Volkswagen will recover from the diesel gate by electrifying all models?

Volkswagen will recover from the diesel gate by electrifying all models?

The future of Volkswagen and diesel cars is a big question mark.

A lot of observers see a way to recovery and reconciliation by introducing electric cars.

A similar opinion comes from Lux Research, who believes that the German manufacturer needs to accelerate efforts in electrification.

"VW is actually in a strong position to innovate their way out of this mess. They have been spending most on the R&D of any OEM (about $11 billion in 2013), and they are the largest automaker by volume. Arguably, no major OEM is better positioned than they are to decisively accelerate the push towards plug-in hybrids and electric vehicles, putting the shine back on their tarnished image. However, they probably lack the vision, leadership, and ambition to do it, so they will most likely carry on as usual after some apologies."

Unfortunately, many of these theories about how VW will operate have now been called into question as Volkswagen CEO told old some 20,000 employees at the German HW on Tuesday that the company will be delaying or outright canceling non-essential projects as pressure mounts to slash spending.

"We will review all planned investments, and what isn’t absolutely vital will be canceled or delayed”, said Mueller in an email.  "We must make massive savings to manage the consequences of this crisis."

Are the current (and future) EV projects deemed "non-essential" or not?  It is hard to say, as it is still hard to understand how the VW Group will hit emission targets without plug-in technology when the next level of emission standards is ushered into Europe in a few years.

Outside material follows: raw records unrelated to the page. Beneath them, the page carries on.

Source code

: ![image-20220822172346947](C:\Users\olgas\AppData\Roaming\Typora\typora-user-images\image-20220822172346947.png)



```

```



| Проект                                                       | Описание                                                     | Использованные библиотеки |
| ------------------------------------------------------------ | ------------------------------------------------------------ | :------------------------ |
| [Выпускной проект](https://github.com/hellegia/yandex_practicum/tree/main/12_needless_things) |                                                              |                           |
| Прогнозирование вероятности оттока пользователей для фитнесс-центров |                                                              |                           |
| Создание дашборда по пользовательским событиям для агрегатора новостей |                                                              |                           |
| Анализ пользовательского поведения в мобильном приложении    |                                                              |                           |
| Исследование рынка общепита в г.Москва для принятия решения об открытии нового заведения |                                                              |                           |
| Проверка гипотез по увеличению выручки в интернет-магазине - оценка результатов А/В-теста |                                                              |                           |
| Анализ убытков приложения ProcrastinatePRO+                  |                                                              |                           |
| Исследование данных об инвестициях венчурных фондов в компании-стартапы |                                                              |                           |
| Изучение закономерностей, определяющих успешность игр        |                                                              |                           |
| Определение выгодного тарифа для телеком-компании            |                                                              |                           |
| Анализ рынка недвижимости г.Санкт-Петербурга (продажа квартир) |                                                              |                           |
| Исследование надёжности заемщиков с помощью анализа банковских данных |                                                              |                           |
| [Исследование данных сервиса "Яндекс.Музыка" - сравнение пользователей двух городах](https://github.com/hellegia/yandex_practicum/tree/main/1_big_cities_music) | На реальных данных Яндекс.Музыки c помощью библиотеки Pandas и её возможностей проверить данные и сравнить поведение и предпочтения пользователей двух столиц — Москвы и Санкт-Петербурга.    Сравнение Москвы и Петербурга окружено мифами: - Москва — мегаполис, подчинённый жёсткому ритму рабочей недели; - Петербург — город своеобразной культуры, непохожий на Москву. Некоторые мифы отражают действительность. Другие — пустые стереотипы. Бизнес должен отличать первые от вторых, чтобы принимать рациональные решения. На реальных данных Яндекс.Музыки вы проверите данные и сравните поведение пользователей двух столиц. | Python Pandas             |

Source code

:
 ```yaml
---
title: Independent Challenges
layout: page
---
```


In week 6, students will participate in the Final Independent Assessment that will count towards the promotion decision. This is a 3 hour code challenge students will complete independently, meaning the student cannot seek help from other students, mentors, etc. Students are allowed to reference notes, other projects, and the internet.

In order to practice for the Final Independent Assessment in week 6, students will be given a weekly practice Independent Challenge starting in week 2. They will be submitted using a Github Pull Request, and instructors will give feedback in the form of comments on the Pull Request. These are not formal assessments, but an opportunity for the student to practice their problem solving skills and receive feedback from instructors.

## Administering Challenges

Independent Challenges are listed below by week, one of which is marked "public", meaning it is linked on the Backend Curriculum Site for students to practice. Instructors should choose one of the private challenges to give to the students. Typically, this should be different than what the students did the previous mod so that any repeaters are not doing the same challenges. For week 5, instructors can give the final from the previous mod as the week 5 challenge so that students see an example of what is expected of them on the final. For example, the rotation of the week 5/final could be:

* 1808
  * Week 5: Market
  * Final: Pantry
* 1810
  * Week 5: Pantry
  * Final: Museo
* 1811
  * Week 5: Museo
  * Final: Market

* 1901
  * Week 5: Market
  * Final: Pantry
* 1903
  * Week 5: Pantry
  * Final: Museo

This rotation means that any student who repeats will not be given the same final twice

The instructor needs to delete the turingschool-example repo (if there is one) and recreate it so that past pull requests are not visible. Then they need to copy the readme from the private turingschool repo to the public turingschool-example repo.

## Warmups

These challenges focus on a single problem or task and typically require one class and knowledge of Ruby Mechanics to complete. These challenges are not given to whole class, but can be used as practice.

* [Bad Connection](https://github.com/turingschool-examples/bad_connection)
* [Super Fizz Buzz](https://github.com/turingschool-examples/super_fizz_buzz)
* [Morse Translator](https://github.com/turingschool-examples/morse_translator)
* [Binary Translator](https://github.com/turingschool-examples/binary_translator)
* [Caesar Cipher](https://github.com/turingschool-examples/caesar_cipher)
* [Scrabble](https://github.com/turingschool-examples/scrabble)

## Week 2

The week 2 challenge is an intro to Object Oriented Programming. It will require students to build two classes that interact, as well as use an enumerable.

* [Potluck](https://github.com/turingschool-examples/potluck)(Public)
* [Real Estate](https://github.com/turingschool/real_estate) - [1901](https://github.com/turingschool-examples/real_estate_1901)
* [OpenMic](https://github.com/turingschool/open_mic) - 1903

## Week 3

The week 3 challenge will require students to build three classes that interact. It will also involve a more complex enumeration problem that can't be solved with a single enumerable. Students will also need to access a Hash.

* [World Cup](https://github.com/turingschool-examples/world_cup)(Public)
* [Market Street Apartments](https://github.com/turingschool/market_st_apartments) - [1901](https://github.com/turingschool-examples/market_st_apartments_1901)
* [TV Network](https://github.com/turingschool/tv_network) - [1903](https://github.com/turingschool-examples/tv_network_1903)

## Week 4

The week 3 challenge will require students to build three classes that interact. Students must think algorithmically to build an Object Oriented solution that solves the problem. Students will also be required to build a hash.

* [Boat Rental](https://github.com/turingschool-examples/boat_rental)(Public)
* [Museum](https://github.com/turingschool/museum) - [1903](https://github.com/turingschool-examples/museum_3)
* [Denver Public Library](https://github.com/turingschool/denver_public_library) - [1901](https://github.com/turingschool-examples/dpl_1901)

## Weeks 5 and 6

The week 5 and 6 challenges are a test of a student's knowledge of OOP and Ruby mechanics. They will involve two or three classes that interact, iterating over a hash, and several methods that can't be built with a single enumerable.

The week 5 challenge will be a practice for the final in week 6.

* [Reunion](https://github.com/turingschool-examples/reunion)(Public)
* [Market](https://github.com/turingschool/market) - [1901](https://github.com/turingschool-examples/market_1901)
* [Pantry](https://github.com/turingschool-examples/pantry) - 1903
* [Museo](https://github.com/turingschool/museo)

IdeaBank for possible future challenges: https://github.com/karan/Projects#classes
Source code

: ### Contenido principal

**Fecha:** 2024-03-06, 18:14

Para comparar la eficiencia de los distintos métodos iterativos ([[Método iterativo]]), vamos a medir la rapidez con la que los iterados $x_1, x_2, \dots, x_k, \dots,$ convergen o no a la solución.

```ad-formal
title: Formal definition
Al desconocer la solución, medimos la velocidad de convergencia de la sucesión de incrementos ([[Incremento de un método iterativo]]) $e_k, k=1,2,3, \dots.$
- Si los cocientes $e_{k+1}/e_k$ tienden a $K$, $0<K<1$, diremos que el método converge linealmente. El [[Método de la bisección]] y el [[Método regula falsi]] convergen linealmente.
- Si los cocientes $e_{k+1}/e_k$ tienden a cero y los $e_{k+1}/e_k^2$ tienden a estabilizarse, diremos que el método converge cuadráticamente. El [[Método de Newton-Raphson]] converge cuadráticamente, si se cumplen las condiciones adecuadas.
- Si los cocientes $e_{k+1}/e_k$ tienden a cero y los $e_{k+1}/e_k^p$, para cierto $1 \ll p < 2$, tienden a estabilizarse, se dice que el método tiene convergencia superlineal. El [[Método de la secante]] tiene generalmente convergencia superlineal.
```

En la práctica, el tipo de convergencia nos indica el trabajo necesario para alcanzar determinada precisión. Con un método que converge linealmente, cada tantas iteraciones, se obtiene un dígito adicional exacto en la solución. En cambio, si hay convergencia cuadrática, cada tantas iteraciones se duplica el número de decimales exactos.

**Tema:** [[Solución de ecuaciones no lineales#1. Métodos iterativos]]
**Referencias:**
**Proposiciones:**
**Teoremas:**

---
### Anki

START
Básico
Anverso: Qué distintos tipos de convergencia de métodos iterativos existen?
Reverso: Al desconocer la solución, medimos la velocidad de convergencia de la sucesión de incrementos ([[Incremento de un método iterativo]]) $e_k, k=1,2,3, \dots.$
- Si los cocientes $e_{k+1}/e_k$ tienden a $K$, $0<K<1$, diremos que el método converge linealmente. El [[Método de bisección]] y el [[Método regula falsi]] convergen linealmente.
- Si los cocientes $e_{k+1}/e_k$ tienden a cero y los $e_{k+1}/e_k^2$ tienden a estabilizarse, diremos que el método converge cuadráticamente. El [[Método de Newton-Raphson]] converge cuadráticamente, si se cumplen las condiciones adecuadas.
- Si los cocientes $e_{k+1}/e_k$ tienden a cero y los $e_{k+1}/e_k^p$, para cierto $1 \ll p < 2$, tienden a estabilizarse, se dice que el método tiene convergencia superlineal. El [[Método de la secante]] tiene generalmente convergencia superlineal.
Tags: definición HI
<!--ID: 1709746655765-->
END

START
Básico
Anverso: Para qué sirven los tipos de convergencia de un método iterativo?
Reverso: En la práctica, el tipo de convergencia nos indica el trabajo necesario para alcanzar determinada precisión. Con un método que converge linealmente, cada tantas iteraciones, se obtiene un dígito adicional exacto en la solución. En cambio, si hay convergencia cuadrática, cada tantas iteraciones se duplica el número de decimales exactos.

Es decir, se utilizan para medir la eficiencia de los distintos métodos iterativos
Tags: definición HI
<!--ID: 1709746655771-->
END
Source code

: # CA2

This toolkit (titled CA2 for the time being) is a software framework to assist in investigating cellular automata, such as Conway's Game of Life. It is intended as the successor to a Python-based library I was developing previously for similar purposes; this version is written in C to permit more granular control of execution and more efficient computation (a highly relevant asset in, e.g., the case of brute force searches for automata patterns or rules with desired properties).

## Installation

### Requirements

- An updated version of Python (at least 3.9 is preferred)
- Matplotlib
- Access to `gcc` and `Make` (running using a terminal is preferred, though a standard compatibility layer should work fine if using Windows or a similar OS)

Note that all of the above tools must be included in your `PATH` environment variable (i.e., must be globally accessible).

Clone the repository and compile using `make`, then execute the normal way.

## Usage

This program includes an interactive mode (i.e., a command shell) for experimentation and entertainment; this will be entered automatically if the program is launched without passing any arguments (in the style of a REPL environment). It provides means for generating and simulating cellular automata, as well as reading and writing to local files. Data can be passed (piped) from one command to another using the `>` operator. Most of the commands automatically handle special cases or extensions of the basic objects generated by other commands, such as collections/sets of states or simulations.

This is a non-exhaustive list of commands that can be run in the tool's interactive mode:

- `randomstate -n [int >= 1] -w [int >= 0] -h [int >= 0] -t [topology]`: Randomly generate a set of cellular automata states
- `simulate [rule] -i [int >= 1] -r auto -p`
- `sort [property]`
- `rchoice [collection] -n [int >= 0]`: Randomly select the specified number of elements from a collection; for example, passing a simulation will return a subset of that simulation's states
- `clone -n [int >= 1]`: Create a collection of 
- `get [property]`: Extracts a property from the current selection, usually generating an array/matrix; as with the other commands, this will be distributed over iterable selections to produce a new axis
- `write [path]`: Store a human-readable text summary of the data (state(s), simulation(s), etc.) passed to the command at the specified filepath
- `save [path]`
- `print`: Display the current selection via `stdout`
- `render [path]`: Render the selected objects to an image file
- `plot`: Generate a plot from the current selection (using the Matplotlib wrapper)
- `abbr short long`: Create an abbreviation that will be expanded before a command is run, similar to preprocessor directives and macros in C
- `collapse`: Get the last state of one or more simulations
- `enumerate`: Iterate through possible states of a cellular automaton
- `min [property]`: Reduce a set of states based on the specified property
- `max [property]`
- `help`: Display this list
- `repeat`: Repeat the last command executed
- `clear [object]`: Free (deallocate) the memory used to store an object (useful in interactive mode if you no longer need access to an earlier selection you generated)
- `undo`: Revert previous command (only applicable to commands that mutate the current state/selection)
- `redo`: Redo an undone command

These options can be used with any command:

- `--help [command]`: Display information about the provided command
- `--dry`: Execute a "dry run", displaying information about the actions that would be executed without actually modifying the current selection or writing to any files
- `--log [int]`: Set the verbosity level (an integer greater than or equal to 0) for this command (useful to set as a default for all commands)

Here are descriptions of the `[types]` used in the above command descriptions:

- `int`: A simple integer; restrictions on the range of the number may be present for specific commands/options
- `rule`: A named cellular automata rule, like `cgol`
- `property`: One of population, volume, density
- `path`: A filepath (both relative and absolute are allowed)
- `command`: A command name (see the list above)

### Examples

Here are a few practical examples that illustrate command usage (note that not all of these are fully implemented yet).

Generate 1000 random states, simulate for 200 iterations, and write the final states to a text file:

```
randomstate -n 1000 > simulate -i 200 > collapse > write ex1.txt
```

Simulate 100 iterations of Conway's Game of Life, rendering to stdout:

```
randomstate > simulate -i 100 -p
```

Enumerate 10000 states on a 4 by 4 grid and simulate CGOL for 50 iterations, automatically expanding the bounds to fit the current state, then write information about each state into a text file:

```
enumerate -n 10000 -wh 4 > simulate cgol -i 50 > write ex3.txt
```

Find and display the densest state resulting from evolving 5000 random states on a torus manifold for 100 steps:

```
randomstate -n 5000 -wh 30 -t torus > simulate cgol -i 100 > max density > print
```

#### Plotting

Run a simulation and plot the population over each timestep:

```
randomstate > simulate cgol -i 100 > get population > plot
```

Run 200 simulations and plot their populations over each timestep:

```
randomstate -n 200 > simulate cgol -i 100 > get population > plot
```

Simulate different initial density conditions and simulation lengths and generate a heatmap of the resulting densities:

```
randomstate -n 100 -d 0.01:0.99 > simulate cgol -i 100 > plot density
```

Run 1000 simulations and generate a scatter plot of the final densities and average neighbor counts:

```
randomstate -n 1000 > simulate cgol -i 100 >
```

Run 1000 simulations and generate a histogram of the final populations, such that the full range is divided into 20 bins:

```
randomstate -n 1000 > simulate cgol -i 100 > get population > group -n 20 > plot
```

For its part, Lux Research doesn't seem to be convinced that Volkswagen will go the electric route. The research firm points out other aspects of Diesel Gate, like the failure of regulators, who couldn't catch VW's cheat:

  • Regulators will try to improve, but will need better equipment. It’s striking, Lux said, that the US EPA, with its $8-billion budget and workforce of 15,000 staff, couldn’t catch VW, but a small team of researchers from West Virginia University could. Lux suggests that regulators need to revise their testing protocols for real-world performance.
  • Automotive software will come under pressure to open up. OEMs have in the past successfully lobbied regulators to use the Digital Millennium Copyright Act (DMCA) to keep OEM software locked up and proprietary, and off-limits to diagnostic and repair companies the OEM does not like. The EPA has sided with OEMs, fearing that if the software is open-access, then consumers would modify it at the expense of emissions. VW misused the protection of the DCMA to the software cheat, Lux said.
  • Diesel passenger vehicle sales in the US will drop drastically. Due to strict NOx emission standards in the US diesel passenger vehicles have failed to make any significant market penetration, representing less than 1% of passenger vehicles and only 3% of all vehicles on the road. In part, slow adoption was due to the requirement of installing the urea-containing SCR unit to control NOx emissions in diesel engines, which is expensive.
  • AdBlue systems and renewable diesel will infiltrate Europe’s existing diesel passenger vehicle market. The Euro 5 NOx emission standard that is applicable to vehicles prior to 2015 is nearly six times more lenient than that in the US (180 mg/km compared to 31 mg/km). This has resulted in diesel powertrains present in approximately 35% of passenger vehicles and 53% of all vehicles and biodiesel making up 62% of Europe’s biofuels market.